Retrieves a specific training log using the log ID.

Parameters

Name	Type	Description
`log_id`	`str`	The ID of the training log.

Return

A msgspec struct with the specific training log metadata with the following structure:

RunLogs(
    id='runlog_UmUyYTE0Y2VlLWVhY2MtNDMzNS1iYzk1LTk0YzNlZTE5NmIwNA',
    logs=[
        {
            'ev': 'trainingCheckpoint',
            't': 1700200466147,
            'pl': {
                'step': 0,
                'log': 'Step 0, totalLoss: 6.4055E+01, boxLoss: 5.3928E+00, classificationLoss: 5.2646E+01, distributedFocalLoss: 6.0163E+00.',
                'totalLoss': 64.055,
                'boxLoss': 5.3928,
                'classificationLoss': 52.646,
                'distributedFocalLoss': 6.0163
            }
        }
    ]
)

Examples

Retrieve training logs by specific log ID:

from datature.nexus import Client

project = Client("5aa41e8ba........").get_project("proj_b705a........")

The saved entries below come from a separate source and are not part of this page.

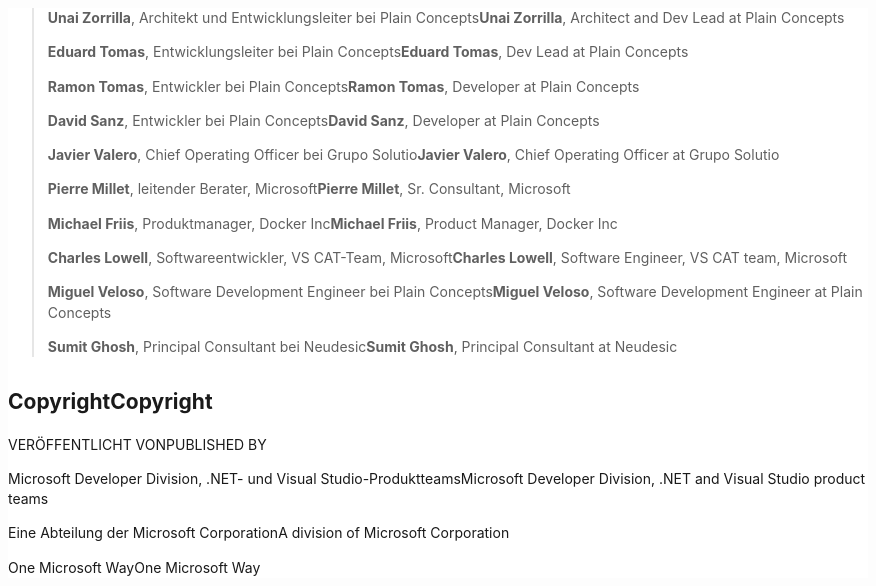 > <span data-ttu-id="c14bb-189">**Unai Zorrilla**, Architekt und Entwicklungsleiter bei Plain Concepts</span><span class="sxs-lookup"><span data-stu-id="c14bb-189">**Unai Zorrilla**, Architect and Dev Lead at Plain Concepts</span></span>
>
> <span data-ttu-id="c14bb-190">**Eduard Tomas**, Entwicklungsleiter bei Plain Concepts</span><span class="sxs-lookup"><span data-stu-id="c14bb-190">**Eduard Tomas**, Dev Lead at Plain Concepts</span></span>
>
> <span data-ttu-id="c14bb-191">**Ramon Tomas**, Entwickler bei Plain Concepts</span><span class="sxs-lookup"><span data-stu-id="c14bb-191">**Ramon Tomas**, Developer at Plain Concepts</span></span>
>
> <span data-ttu-id="c14bb-192">**David Sanz**, Entwickler bei Plain Concepts</span><span class="sxs-lookup"><span data-stu-id="c14bb-192">**David Sanz**, Developer at Plain Concepts</span></span>
>
> <span data-ttu-id="c14bb-193">**Javier Valero**, Chief Operating Officer bei Grupo Solutio</span><span class="sxs-lookup"><span data-stu-id="c14bb-193">**Javier Valero**, Chief Operating Officer at Grupo Solutio</span></span>
>
> <span data-ttu-id="c14bb-194">**Pierre Millet**, leitender Berater, Microsoft</span><span class="sxs-lookup"><span data-stu-id="c14bb-194">**Pierre Millet**, Sr. Consultant, Microsoft</span></span>
>
> <span data-ttu-id="c14bb-195">**Michael Friis**, Produktmanager, Docker Inc</span><span class="sxs-lookup"><span data-stu-id="c14bb-195">**Michael Friis**, Product Manager, Docker Inc</span></span>
>
> <span data-ttu-id="c14bb-196">**Charles Lowell**, Softwareentwickler, VS CAT-Team, Microsoft</span><span class="sxs-lookup"><span data-stu-id="c14bb-196">**Charles Lowell**, Software Engineer, VS CAT team, Microsoft</span></span>
>
> <span data-ttu-id="c14bb-197">**Miguel Veloso**, Software Development Engineer bei Plain Concepts</span><span class="sxs-lookup"><span data-stu-id="c14bb-197">**Miguel Veloso**, Software Development Engineer at Plain Concepts</span></span>
>
> <span data-ttu-id="c14bb-198">**Sumit Ghosh**, Principal Consultant bei Neudesic</span><span class="sxs-lookup"><span data-stu-id="c14bb-198">**Sumit Ghosh**, Principal Consultant at Neudesic</span></span>

## <a name="copyright"></a><span data-ttu-id="c14bb-199">Copyright</span><span class="sxs-lookup"><span data-stu-id="c14bb-199">Copyright</span></span>

<span data-ttu-id="c14bb-200">VERÖFFENTLICHT VON</span><span class="sxs-lookup"><span data-stu-id="c14bb-200">PUBLISHED BY</span></span>

<span data-ttu-id="c14bb-201">Microsoft Developer Division, .NET- und Visual Studio-Produktteams</span><span class="sxs-lookup"><span data-stu-id="c14bb-201">Microsoft Developer Division, .NET and Visual Studio product teams</span></span>

<span data-ttu-id="c14bb-202">Eine Abteilung der Microsoft Corporation</span><span class="sxs-lookup"><span data-stu-id="c14bb-202">A division of Microsoft Corporation</span></span>

<span data-ttu-id="c14bb-203">One Microsoft Way</span><span class="sxs-lookup"><span data-stu-id="c14bb-203">One Microsoft Way</span></span>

project.runs.get_logs("runlog_UmUyYTE0Y2VlLWVhY2MtNDMzNS1iYzk1LTk0YzNlZTE5NmIwNA")

Retrieve training logs for the workflow named "My Awesome Workflow":

from datature.nexus import Client

project = Client("5aa41e8ba........").get_project("proj_b705a........")

flow_id = [
    flow for flow in project.workflows.list()
    if flow.title == "My Awesome Workflow"
][0]["id"]

log_id = [
    run for run in project.runs.list()
    if run["flow_id"] == flow_id
][0]["logs"][0]

datature.runs.get_logs(log_id)

`get_confusion_matrix`

Retrieves a training confusion matrix using the run ID.

Parameters

Name	Type	Description
`run_id`	`str`	The ID of the training run.

Return

A dictionary containing the specific training matrix JSON string with the following structure:

RunConfusionMatrix(
    "object" = "confusionMatrix",
    "data" = "{"0":[{"id":"RBC","data":[{"x":"RBC","y":0},{"x":"WBC","y":0},{"x":"Platelets","y":0},{"x":"boat","y":0},{"x":"Background","y":0}]},{"id":"WBC","data":[{"x":"RBC","y":0},{"x":"WBC","y":0},{"x":"Platelets","y":0},{"x":"boat","y":0},{"x":"Background","y":0}]},{"id":"Platelets","data":[{"x":"RBC","y":0},{"x":"WBC","y":0},{"x":"Platelets","y":0},{"x":"boat","y":0},{"x":"Background","y":0}]},{"id":"boat","data":[{"x":"RBC","y":0},{"x":"WBC","y":0},{"x":"Platelets","y":0},{"x":"boat","y":0},{"x":"Background","y":0}]},{"id":"Background","data":[{"x":"RBC","y":302},{"x":"WBC","y":27},{"x":"Platelets","y":22},{"x":"boat","y":2},{"x":"Background","y":0}]}]}"
)

The id represents the column name and the subsequent data represents the array of elements, where x is the name of the row and y represents the value of the element in the confusion matrix.

Examples

Retrieve the training confusion matrix using the run ID:

from datature.nexus import Client

project = Client("5aa41e8ba........").get_project("proj_b705a........")
project.runs.get_confusion_matrix("run_63eb212ff0f856bf95085095")